The switch-on and operation of the LHC bring vital experience to its upgrade and future colliders.

Superconducting dipole magnet

When the Large Hadron Collider (LHC) started up a decade ago, on 10 September 2008, those of us who had been involved in designing and building the machine were extremely happy. I was in the CERN control centre that day, as was my predecessor, Romeo Perin, who first led the study for the LHC magnet design. Also present was Carlo Rubbia, without whose vision and battling spirit we would not have the LHC today, along with other former CERN Directors-General: Herwig Schopper, under whom initial discussions and workshops took place; Christopher Llewellyn-Smith, who got the LHC approved and secured international collaboration; Luciano Maiani, who took the decision to close LEP to make way for the LHC; and Robert Aymar, who saw the LHC to first beam.

That more than 300 journalists were present made it even more remarkable. CERN opened up to the world as it never did before and news of the event reached more than a billion people (see “The day the world switched on to particle physics“). But for many of us, our heads were already in the future, thinking about what was then simply called the LHC upgrade.

The first paper proposing a luminosity upgrade of the LHC was written in 1994 – the year the LHC was approved – and was inspired by Giorgio Brianti, who led the LHC design effort until the baton passed to Lyn Evans in 1993. He envisaged the benefits from a future superconductor, made of niobium tin rather than the niobium-titanium used in the LHC dipoles, to increase the luminosity of the LHC. Later, I proposed that INFN carry out research on this conductor and I have worked on the high-luminosity LHC (HL-LHC) ever since.

Lucio Rossi

From a technical point of view, the LHC was a turning point in collider design, demanding a vast quantity of superconducting magnets with unprecedented field strengths. The past 10 years has also taught us that the machine is very well designed indeed (thanks Lyn!). The LHC works so well, in fact, that it’s easy for operators to forget that it is a superconducting machine. I realised immediately when those first protons made their way around the ring that the LHC is, as we say in Italian, “bionic”: it can do things beyond our expectations.

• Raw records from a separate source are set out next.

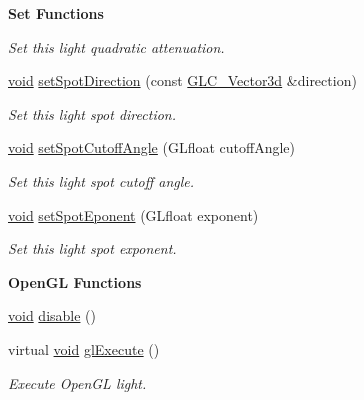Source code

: \begin{Indent}{\bf Set Functions}
\begin{DoxyCompactItemize}
\begin{DoxyCompactList}\small\item\em Set this light quadratic attenuation. \end{DoxyCompactList}\item 
\hyperlink{group___u_a_v_objects_plugin_ga444cf2ff3f0ecbe028adce838d373f5c}{void} \hyperlink{class_g_l_c___light_aa4db408bb283450c805f8518ce572548}{set\-Spot\-Direction} (const \hyperlink{class_g_l_c___vector3d}{G\-L\-C\-\_\-\-Vector3d} \&direction)
\begin{DoxyCompactList}\small\item\em Set this light spot direction. \end{DoxyCompactList}\item 
\hyperlink{group___u_a_v_objects_plugin_ga444cf2ff3f0ecbe028adce838d373f5c}{void} \hyperlink{class_g_l_c___light_a5211658122a0d97122138f30cc8b8bf0}{set\-Spot\-Cutoff\-Angle} (G\-Lfloat cutoff\-Angle)
\begin{DoxyCompactList}\small\item\em Set this light spot cutoff angle. \end{DoxyCompactList}\item 
\hyperlink{group___u_a_v_objects_plugin_ga444cf2ff3f0ecbe028adce838d373f5c}{void} \hyperlink{class_g_l_c___light_a58d93cda120a0a27b2c878a6399589a1}{set\-Spot\-Eponent} (G\-Lfloat exponent)
\begin{DoxyCompactList}\small\item\em Set this light spot exponent. \end{DoxyCompactList}\end{DoxyCompactItemize}
\end{Indent}
\begin{Indent}{\bf Open\-G\-L Functions}\par
\begin{DoxyCompactItemize}
\item 
\hyperlink{group___u_a_v_objects_plugin_ga444cf2ff3f0ecbe028adce838d373f5c}{void} \hyperlink{class_g_l_c___light_a70f5256ab0134b958c1979d970e37779}{disable} ()
\item 
virtual \hyperlink{group___u_a_v_objects_plugin_ga444cf2ff3f0ecbe028adce838d373f5c}{void} \hyperlink{class_g_l_c___light_a02812d66b0a3be7817501493a6ef3bea}{gl\-Execute} ()
\begin{DoxyCompactList}\small\item\em Execute Open\-G\-L light. \end{DoxyCompactList}\end{DoxyCompactItemize}
\end{Indent}
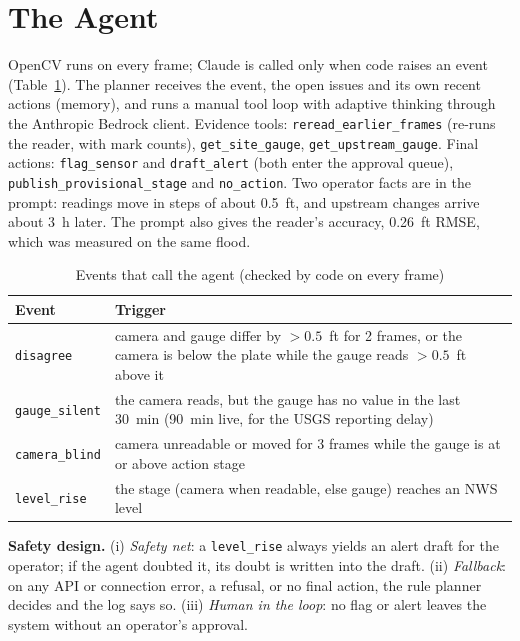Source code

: \documentclass[conference,10pt,letterpaper]{IEEEtran}
\begin{document}
\section{The Agent}
OpenCV runs on every frame; Claude is called only when code raises an event
(Table~\ref{tab:events}). The planner receives the event, the open issues and its own recent
actions (memory), and runs a manual tool loop with adaptive thinking through the Anthropic
Bedrock client. Evidence tools: \texttt{reread\_earlier\_frames} (re-runs the reader, with mark
counts), \texttt{get\_site\_gauge}, \texttt{get\_upstream\_gauge}. Final actions:
\texttt{flag\_sensor} and \texttt{draft\_alert} (both enter the approval queue),
\texttt{publish\_provisional\_stage} and \texttt{no\_action}. Two operator facts are in the
prompt: readings move in steps of about 0.5~ft, and upstream changes arrive about 3~h later. The
prompt also gives the reader's accuracy, 0.26~ft RMSE, which was measured on the same flood.

\begin{table}[t]
\caption{Events that call the agent (checked by code on every frame)}
\label{tab:events}
\centering\footnotesize
\setlength{\tabcolsep}{4pt}
\begin{tabular}{@{}lp{6.1cm}@{}}
\toprule
Event & Trigger\\
\midrule
\texttt{disagree} & camera and gauge differ by $>0.5$~ft for 2 frames, or the camera is below the plate while the gauge reads $>0.5$~ft above it\\
\texttt{gauge\_silent} & the camera reads, but the gauge has no value in the last 30~min (90~min live, for the USGS reporting delay)\\
\texttt{camera\_blind} & camera unreadable or moved for 3 frames while the gauge is at or above action stage\\
\texttt{level\_rise} & the stage (camera when readable, else gauge) reaches an NWS level\\
\bottomrule
\end{tabular}
\end{table}

\textbf{Safety design.} (i) \emph{Safety net}: a \texttt{level\_rise} always yields an alert
draft for the operator; if the agent doubted it, its doubt is written into the draft.
(ii) \emph{Fallback}: on any API or connection error, a refusal, or no final action, the rule
planner decides and the log says so. (iii) \emph{Human in the loop}: no flag or alert leaves the
system without an operator's approval.
\end{document}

But we also learned, nine days later, when the breakdown of an electrical interconnect led to significant damage to one section of the machine, that the LHC is very fragile. This we will never forget: we have to be careful and we have to be humble, as a machine of this scale and complexity can stop working at any moment. The incident on 19 September happened in an interconnect between two magnets; it was not a technical difficulty but one of the LHC’s innumerable complex interfaces that tricked us. Bad as it was, we could repair it in a reasonable time period. Had we made a technical mistake concerning the superconductor itself, or the basic magnet design, it would have been a potential show-stopper.

The LHC is so complicated that it’s impossible not to make mistakes. What’s important is that we learn from them. Not only did we learn how to repair and to react very fast, we also learned how to work cooperatively. It was a healthy sociological exercise for CERN, where, like in any large organisation, it is easy for people, divisions and departments to insulate themselves from others. After the incident, the spirit of collaboration has clearly been stronger.

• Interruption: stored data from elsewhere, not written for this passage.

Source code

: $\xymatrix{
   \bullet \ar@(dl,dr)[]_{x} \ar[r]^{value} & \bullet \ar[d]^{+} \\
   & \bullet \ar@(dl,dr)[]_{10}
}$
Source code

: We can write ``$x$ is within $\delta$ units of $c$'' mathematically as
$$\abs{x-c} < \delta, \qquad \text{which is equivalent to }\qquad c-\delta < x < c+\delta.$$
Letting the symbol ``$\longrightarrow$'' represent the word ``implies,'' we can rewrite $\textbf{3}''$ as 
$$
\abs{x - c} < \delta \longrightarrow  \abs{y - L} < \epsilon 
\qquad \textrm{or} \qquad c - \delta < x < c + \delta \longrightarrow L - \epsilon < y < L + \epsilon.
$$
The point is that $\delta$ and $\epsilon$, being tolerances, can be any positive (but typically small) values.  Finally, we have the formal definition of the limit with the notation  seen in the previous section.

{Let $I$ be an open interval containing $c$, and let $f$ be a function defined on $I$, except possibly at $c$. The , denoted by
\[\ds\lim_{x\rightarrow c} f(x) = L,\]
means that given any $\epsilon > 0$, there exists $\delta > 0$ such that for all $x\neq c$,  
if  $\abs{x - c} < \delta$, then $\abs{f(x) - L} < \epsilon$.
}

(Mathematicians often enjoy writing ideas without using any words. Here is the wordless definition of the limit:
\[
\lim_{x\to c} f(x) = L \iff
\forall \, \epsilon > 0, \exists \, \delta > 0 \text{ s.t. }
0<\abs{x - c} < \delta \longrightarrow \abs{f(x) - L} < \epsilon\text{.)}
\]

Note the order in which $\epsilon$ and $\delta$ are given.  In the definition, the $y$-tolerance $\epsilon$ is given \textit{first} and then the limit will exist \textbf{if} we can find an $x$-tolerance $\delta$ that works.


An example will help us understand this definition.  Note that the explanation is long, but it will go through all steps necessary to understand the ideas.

This is definitely the case for the HL-LHC, where we are working not only on how to produce higher luminosity, but also on how to make it the most effective for the LHC experiments. In addition, and in contrast to the LHC, which was first approved and then sought partnership, HL-LHC has been a partnership with other institutions since the very beginning. It is another good lesson, and one that paves the way for a future supercollider beyond the LHC.

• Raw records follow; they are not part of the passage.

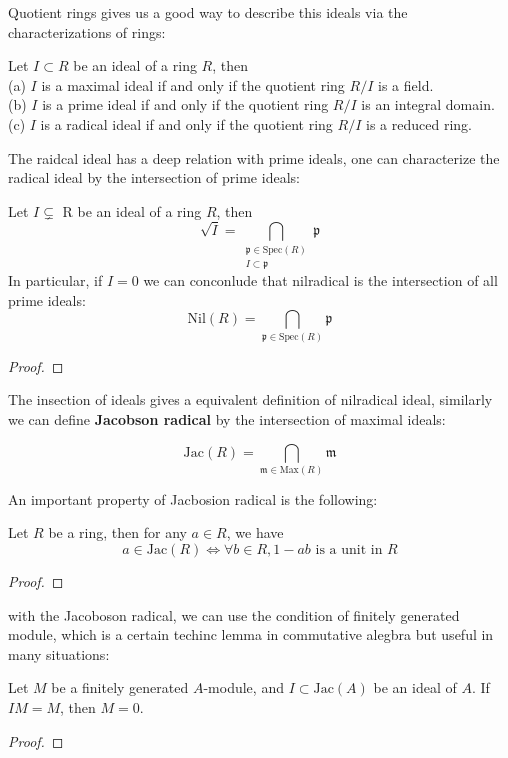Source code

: \documentclass[12pt,a4paper]{article}
\begin{document}
Quotient rings gives us a good way to describe this ideals via the characterizations of rings:
\begin{proposition}
    Let \(I \subset R\) be an ideal of a ring \(R\), then\\
    (a) \(I\) is a maximal ideal if and only if the quotient ring \(R/I\) is a field.\\

    (b) \(I\) is a prime ideal if and only if the quotient ring \(R/I\) is an integral domain.\\

    (c) \(I\) is a radical ideal if and only if the quotient ring \(R/I\) is a reduced ring.\\
\end{proposition}

The raidcal ideal has a deep relation with prime ideals, one can characterize the radical ideal by the intersection of prime ideals:

\begin{lemma}
    Let \(I \subsetneq\) R be an ideal of a ring \(R\), then 
    \[\sqrt{I} = \bigcap_{\substack{\mathfrak{p} \in \mathrm{Spec}(R) \\ I \subset \mathfrak{p}}} \mathfrak{p}\]
    In particular, if \(I = 0\) we can conconlude that nilradical is the intersection of all prime ideals:
    \[\mathrm{Nil}(R) = \bigcap_{\mathfrak{p} \in \mathrm{Spec}(R)} \mathfrak{p}\]
\end{lemma}
\begin{proof}
    
\end{proof}

The insection of ideals gives a equivalent definition of nilradical ideal, similarly we can define \textbf{Jacobson radical} by the intersection of maximal ideals:

\[\mathrm{Jac}(R) = \bigcap_{\mathfrak{m} \in \mathrm{Max}(R)} \mathfrak{m}\]

An important property of Jacbosion radical is the following:
\begin{lemma}
    Let \(R\) be a ring, then for any \(a \in R\), we have
    \[a \in \mathrm{Jac}(R) \iff \forall b \in R, 1 - ab \text{ is a unit in } R\]
\end{lemma}

\begin{proof}
    
\end{proof}

with the Jacoboson radical, we can use the condition of finitely generated module, which is a certain techinc lemma in commutative alegbra but useful in many situations:
\begin{theorem}[Nakayama] \label{Nakayama}
    Let \(M\) be a finitely generated \(A\)-module, and \(I \subset \mathrm{Jac}(A)\) be an ideal of \(A\). If \(IM = M\), then \(M = 0\).
\end{theorem}
\begin{proof}
    
\end{proof}
\end{document}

We are now exactly halfway through the HL-LHC programme, which was set up as a design study in 2010, approved with full budget in 2016, and will start operating in 2026. Now we have to complete the second half of the journey to generate a luminous future for our young colleagues. I will be long retired when the HL-LHC switches on, but I expect that, when it does, the CERN control centre will once again be a scene of celebration.